Locate every line below that contains the word "革靴の経年変化を記録" and copy it.

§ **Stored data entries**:
_ _ _

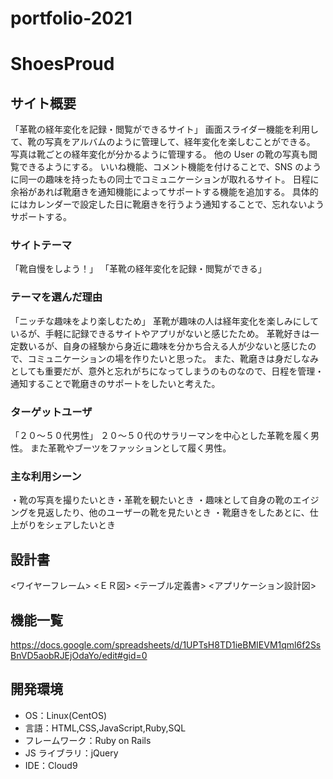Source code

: # portfolio-2021
# ShoesProud

## サイト概要

「革靴の経年変化を記録・閲覧ができるサイト」
画面スライダー機能を利用して、靴の写真をアルバムのように管理して、経年変化を楽しむことができる。
写真は靴ごとの経年変化が分かるように管理する。
他の User の靴の写真も閲覧できるようにする。
いいね機能、コメント機能を付けることで、SNS のように同一の趣味を持ったもの同士でコミュニケーションが取れるサイト。
日程に余裕があれば靴磨きを通知機能によってサポートする機能を追加する。
具体的にはカレンダーで設定した日に靴磨きを行うよう通知することで、忘れないようサポートする。

### サイトテーマ

「靴自慢をしよう！」
「革靴の経年変化を記録・閲覧ができる」

### テーマを選んだ理由

「ニッチな趣味をより楽しむため」
革靴が趣味の人は経年変化を楽しみにしているが、手軽に記録できるサイトやアプリがないと感じたため。
革靴好きは一定数いるが、自身の経験から身近に趣味を分かち合える人が少ないと感じたので、コミュニケーションの場を作りたいと思った。
また、靴磨きは身だしなみとしても重要だが、意外と忘れがちになってしまうのものなので、日程を管理・通知することで靴磨きのサポートをしたいと考えた。

### ターゲットユーザ

「２０～５０代男性」
２０～５０代のサラリーマンを中心とした革靴を履く男性。
また革靴やブーツをファッションとして履く男性。

### 主な利用シーン

・靴の写真を撮りたいとき・革靴を観たいとき
・趣味として自身の靴のエイジングを見返したり、他のユーザーの靴を見たいとき
・靴磨きをしたあとに、仕上がりをシェアしたいとき

## 設計書

<ワイヤーフレーム>
<ＥＲ図>
<テーブル定義書>
<アプリケーション設計図>

## 機能一覧

<https://docs.google.com/spreadsheets/d/1UPTsH8TD1ieBMIEVM1qml6f2SsBnVD5aobRJEjOdaYo/edit#gid=0>

## 開発環境

- OS：Linux(CentOS)
- 言語：HTML,CSS,JavaScript,Ruby,SQL
- フレームワーク：Ruby on Rails
- JS ライブラリ：jQuery
- IDE：Cloud9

_ _ _

§ **Completed task**:
「革靴の経年変化を記録・閲覧ができるサイト」
「革靴の経年変化を記録・閲覧ができる」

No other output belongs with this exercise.